SQL Aggregation functions, CUBE, RollUP & Grouping Sets. ~ <a href="http://learnprogrammingdata.blogspot.com/">IT-Works</a>

ROLLUP() explained in SQL

The SQL standard defines special functions that can be used in the GROUP BY clause: the grouping functions. These functions can be used to generate several groupings in a single clause. This can best be explained in SQL. Let's take ROLLUP() for instance:

ROLLUP() grouping function provides N+1 groupings, when N is the number of arguments to the ROLLUP() function. Each grouping has an additional group field from the ROLLUP() argument field list. The results of the second query might look something like this:

-- ROLLUP() with one argument
SELECT AUTHOR_ID, COUNT(*)
FROM BOOK
GROUP BY ROLLUP(AUTHOR_ID)

-- ROLLUP() with two arguments
SELECT AUTHOR_ID, PUBLISHED_IN, COUNT(*)
FROM BOOK
GROUP BY ROLLUP(AUTHOR_ID, PUBLISHED_IN)

+-----------+--------------+----------+
| AUTHOR_ID | PUBLISHED_IN | COUNT(*) |
+-----------+--------------+----------+
| 1 | 1945 | 1 | <- GROUP BY (AUTHOR_ID, PUBLISHED_IN)
| 1 | 1948 | 1 | <- GROUP BY (AUTHOR_ID, PUBLISHED_IN)
| 1 | NULL | 2 | <- GROUP BY (AUTHOR_ID)
| 2 | 1988 | 1 | <- GROUP BY (AUTHOR_ID, PUBLISHED_IN)
| 2 | 1990 | 1 | <- GROUP BY (AUTHOR_ID, PUBLISHED_IN)
| 2 | NULL | 2 | <- GROUP BY (AUTHOR_ID)
| NULL | NULL | 4 | <- GROUP BY ()
+-----------+--------------+----------+

CUBE() explained in SQL

CUBE() is different from ROLLUP() in the way that it doesn't just create N+1 groupings, it creates all 2^N possible combinations between all group fields in the CUBE() function argument list. Let's re-consider our second query from before:

-- CUBE() with two arguments
SELECT AUTHOR_ID, PUBLISHED_IN, COUNT(*)
FROM BOOK
GROUP BY CUBE(AUTHOR_ID, PUBLISHED_IN)

The results would then hold:
+-----------+--------------+----------+
| AUTHOR_ID | PUBLISHED_IN | COUNT(*) |
+-----------+--------------+----------+
| NULL | NULL | 2 | <- GROUP BY ()
| NULL | 1945 | 1 | <- GROUP BY (PUBLISHED_IN)
| NULL | 1948 | 1 | <- GROUP BY (PUBLISHED_IN)
| NULL | 1988 | 1 | <- GROUP BY (PUBLISHED_IN)
| NULL | 1990 | 1 | <- GROUP BY (PUBLISHED_IN)
| 1 | NULL | 2 | <- GROUP BY (AUTHOR_ID)
| 1 | 1945 | 1 | <- GROUP BY (AUTHOR_ID, PUBLISHED_IN)
| 1 | 1948 | 1 | <- GROUP BY (AUTHOR_ID, PUBLISHED_IN)
| 2 | NULL | 2 | <- GROUP BY (AUTHOR_ID)
| 2 | 1988 | 1 | <- GROUP BY (AUTHOR_ID, PUBLISHED_IN)
| 2 | 1990 | 1 | <- GROUP BY (AUTHOR_ID, PUBLISHED_IN)
+-----------+--------------+----------+

GROUPING SETS()

GROUPING SETS() are the generalised way to create multiple groupings. From our previous examples
ROLLUP(AUTHOR_ID, PUBLISHED_IN) corresponds to GROUPING SETS((AUTHOR_ID, PUBLISHED_IN), (AUTHOR_ID), ())
CUBE(AUTHOR_ID, PUBLISHED_IN) corresponds to GROUPING SETS((AUTHOR_ID, PUBLISHED_IN), (AUTHOR_ID), (PUBLISHED_IN), ())

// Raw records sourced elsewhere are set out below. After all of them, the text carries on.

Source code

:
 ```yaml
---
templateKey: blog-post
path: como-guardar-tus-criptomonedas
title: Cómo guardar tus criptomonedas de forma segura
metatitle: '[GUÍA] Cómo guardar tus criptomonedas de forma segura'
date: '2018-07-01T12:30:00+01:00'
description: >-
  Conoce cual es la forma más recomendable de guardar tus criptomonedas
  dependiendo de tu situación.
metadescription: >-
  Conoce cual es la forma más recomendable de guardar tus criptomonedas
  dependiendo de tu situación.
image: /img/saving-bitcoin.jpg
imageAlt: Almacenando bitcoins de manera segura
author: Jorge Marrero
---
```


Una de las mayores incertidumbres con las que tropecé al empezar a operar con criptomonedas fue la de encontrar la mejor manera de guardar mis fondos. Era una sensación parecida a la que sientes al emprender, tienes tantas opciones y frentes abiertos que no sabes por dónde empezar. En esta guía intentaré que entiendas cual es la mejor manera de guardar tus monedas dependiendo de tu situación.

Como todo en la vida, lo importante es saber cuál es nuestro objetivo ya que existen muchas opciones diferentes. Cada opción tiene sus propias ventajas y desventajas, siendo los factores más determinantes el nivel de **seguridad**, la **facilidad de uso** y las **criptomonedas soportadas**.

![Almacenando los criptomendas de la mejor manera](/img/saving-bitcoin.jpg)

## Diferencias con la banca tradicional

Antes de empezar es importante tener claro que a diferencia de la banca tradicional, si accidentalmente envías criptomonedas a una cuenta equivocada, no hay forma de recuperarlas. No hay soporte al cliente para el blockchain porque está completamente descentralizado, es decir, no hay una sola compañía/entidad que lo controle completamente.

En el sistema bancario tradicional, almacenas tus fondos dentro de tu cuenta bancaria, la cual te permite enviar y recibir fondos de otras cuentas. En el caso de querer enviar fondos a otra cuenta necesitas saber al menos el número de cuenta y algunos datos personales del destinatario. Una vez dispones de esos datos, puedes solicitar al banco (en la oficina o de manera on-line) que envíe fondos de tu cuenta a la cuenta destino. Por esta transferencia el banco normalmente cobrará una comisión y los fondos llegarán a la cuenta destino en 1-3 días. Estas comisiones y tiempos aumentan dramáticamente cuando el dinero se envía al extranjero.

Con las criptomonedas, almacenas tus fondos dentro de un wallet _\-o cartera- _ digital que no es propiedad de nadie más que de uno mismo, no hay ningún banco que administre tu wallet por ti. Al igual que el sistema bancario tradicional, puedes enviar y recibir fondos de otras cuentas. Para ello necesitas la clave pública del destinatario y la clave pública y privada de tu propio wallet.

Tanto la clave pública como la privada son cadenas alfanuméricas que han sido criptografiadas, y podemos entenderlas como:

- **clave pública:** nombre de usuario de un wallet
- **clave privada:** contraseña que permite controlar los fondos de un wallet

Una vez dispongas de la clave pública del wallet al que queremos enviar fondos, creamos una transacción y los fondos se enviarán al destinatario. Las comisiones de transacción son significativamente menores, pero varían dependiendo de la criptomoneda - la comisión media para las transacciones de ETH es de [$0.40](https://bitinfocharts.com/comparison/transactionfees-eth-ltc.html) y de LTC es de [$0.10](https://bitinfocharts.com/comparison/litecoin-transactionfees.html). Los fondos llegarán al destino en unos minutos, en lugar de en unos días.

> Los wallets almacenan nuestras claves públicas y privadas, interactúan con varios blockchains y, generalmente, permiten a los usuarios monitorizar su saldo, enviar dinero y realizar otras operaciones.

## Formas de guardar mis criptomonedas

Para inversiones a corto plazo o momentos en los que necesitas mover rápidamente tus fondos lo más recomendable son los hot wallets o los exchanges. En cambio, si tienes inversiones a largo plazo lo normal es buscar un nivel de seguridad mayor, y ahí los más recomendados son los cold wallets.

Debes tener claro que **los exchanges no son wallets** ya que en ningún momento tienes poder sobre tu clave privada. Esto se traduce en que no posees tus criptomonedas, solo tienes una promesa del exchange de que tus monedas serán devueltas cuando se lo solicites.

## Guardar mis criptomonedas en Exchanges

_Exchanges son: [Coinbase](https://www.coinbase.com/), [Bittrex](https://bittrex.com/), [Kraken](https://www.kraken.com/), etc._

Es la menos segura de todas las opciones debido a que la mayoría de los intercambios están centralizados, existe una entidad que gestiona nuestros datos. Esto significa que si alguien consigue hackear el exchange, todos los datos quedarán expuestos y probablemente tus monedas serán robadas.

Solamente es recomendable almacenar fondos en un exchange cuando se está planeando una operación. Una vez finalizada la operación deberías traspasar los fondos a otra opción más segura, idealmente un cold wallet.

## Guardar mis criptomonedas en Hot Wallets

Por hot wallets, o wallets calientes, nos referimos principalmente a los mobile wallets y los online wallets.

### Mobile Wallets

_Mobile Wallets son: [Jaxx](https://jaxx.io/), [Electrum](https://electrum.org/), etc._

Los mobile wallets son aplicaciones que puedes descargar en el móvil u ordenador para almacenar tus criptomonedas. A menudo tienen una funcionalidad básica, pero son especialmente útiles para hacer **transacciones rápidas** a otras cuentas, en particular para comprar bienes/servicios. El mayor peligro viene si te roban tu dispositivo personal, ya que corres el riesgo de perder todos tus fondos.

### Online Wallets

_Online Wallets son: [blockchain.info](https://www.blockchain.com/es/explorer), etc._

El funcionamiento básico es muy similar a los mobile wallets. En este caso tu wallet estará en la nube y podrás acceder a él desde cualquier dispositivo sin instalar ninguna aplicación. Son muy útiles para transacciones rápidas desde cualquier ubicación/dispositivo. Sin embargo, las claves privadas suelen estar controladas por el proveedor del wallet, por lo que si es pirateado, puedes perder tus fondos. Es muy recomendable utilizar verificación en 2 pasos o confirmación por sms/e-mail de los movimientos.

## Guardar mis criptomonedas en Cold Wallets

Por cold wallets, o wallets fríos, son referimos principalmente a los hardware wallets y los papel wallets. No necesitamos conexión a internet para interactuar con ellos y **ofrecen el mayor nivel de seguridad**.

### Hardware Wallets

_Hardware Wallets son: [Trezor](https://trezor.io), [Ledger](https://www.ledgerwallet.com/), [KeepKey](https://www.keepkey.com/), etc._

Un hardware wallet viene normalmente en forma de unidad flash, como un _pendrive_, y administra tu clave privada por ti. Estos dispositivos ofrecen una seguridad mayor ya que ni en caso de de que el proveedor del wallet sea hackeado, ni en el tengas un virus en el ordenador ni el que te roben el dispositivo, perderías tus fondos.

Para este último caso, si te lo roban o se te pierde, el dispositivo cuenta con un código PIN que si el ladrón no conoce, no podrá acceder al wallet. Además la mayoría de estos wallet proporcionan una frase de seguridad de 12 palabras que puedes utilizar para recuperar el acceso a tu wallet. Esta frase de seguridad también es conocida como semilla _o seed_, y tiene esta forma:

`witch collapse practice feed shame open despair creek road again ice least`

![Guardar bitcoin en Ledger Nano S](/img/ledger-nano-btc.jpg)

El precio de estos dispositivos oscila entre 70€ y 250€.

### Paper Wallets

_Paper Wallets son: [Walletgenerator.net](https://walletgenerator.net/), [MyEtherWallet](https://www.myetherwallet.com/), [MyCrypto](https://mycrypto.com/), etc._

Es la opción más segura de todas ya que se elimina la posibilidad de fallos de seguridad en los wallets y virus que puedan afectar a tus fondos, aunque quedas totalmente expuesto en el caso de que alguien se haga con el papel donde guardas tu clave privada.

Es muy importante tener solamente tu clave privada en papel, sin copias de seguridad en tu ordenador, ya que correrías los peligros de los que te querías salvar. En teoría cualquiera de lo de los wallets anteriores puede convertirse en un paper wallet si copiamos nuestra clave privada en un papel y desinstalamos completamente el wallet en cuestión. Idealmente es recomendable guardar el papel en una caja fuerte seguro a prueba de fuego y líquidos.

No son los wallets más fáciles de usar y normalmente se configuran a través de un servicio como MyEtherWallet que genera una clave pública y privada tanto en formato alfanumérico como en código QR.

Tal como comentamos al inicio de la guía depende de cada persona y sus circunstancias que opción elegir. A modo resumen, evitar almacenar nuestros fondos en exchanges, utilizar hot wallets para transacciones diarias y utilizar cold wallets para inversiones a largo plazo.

More explanation on the aggregation functions.

Aggregate functions can be nested:

SELECT
AVG(
MAX(SAL)
)
FROM
EMP
GROUP BY
DEPTNO;

AVG(MAX(SAL))
-------------
3616.66667

----------------------------------------------------------------------------
| Id | Operation | Name | Rows | Bytes | Cost (%CPU)| Time |
----------------------------------------------------------------------------
| 0 | SELECT STATEMENT | | 1 | 7 | 4 (25)| 00:00:01 |
| 1 | SORT AGGREGATE | | 1 | 7 | 4 (25)| 00:00:01 |
| 2 | SORT GROUP BY | | 1 | 7 | 4 (25)| 00:00:01 |
| 3 | TABLE ACCESS FULL| EMP | 14 | 98 | 3 (0)| 00:00:01 |
----------------------------------------------------------------------------

The average of the maximum salary of each department is returned.

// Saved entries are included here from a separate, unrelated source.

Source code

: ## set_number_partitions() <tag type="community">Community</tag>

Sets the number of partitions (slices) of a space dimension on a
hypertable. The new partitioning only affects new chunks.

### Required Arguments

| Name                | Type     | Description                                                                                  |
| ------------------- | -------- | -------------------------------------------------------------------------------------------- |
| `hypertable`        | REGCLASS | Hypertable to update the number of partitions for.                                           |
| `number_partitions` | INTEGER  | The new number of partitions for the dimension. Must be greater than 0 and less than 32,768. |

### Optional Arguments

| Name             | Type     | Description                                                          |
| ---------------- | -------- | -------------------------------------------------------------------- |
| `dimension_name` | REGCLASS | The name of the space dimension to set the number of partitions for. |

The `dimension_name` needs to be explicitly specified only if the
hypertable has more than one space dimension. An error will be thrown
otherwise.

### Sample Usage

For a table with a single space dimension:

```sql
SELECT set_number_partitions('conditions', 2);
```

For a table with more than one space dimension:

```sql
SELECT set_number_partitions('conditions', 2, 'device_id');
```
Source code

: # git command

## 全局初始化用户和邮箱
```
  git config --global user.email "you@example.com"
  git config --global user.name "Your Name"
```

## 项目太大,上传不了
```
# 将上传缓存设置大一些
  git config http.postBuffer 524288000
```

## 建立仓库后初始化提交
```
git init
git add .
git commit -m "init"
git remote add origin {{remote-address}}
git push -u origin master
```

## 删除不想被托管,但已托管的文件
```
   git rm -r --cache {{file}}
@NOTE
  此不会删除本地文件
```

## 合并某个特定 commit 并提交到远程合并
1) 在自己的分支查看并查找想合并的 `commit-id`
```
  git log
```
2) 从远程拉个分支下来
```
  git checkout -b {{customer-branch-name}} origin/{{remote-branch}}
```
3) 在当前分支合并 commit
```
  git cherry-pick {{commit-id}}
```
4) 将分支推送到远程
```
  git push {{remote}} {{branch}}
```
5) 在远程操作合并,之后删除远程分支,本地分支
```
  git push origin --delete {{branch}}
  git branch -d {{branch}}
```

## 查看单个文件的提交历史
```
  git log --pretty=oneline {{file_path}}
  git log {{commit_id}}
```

A query containing a nested aggregation requires one group by clause and returns one row.

The CUBE, ROLLUP and GROUPING SETS functions are used in the GROUP BY clause to generate totals and subtotals.

SELECT
DEPTNO,
SUM(SAL)
FROM
EMP
GROUP BY
ROLLUP(DEPTNO);

DEPTNO SUM(SAL)
---------- ----------
10 8750
20 10875
30 9400
29025

-----------------------------------------------------------------------------
| Id | Operation | Name | Rows | Bytes | Cost (%CPU)| Time |
-----------------------------------------------------------------------------
| 0 | SELECT STATEMENT | | 3 | 21 | 4 (25)| 00:00:01 |
| 1 | SORT GROUP BY ROLLUP| | 3 | 21 | 4 (25)| 00:00:01 |
| 2 | TABLE ACCESS FULL | EMP | 14 | 98 | 3 (0)| 00:00:01 |
-----------------------------------------------------------------------------

The sum of salaries is aggregated per department, and then an additional row containing the total of all employees' salaries is returned.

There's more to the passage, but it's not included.